Dataset entries

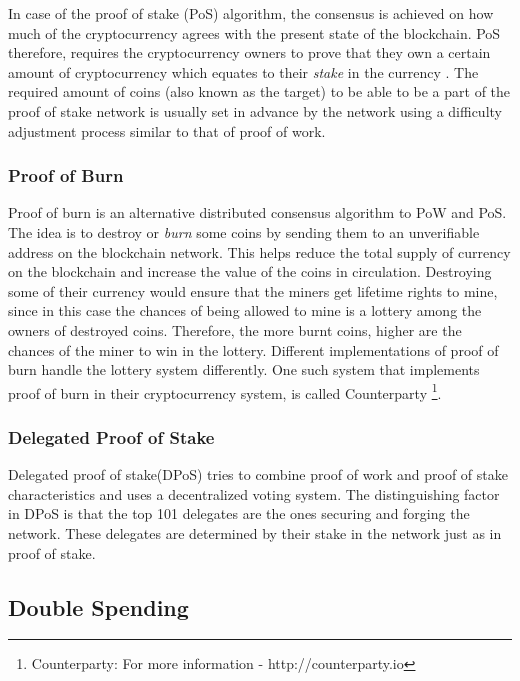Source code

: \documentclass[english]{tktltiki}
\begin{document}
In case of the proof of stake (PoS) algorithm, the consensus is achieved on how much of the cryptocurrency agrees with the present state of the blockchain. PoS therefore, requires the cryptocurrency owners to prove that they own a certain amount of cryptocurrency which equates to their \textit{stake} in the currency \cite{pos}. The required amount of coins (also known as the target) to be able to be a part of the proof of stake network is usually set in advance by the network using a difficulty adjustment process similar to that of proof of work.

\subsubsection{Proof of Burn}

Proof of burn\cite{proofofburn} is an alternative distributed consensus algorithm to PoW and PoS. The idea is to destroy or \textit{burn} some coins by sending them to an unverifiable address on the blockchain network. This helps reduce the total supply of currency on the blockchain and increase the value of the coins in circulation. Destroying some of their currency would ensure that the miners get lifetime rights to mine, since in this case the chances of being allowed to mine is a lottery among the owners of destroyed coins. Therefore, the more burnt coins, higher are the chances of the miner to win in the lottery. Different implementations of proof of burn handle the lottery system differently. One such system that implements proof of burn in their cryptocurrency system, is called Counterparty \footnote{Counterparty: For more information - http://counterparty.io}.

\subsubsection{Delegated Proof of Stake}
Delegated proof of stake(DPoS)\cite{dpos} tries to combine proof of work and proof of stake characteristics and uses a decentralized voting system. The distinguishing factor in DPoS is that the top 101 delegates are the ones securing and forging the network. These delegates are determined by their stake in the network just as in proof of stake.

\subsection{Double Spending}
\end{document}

==

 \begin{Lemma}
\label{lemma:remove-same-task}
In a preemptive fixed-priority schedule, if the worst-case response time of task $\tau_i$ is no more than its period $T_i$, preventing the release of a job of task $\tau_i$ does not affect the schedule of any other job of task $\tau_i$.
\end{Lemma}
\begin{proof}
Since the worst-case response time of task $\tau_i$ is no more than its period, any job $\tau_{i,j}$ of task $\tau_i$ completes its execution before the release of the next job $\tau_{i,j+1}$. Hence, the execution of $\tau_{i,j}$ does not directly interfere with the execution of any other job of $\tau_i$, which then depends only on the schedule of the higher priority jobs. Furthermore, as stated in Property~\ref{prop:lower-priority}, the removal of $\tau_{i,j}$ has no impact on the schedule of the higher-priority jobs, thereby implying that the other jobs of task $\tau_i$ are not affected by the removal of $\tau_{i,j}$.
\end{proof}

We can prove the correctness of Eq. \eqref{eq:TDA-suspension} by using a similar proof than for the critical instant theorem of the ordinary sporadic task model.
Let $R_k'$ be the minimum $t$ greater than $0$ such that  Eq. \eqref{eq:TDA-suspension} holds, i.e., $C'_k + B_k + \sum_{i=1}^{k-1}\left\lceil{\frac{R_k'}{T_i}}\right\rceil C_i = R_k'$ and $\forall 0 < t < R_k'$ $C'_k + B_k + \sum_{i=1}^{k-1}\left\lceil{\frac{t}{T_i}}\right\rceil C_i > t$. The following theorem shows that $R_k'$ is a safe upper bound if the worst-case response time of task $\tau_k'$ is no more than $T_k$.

Task description
Search the entries for the word "begin" and gather every line where it appears.

Exercise response
\begin{document}
 \begin{Lemma}
\begin{proof}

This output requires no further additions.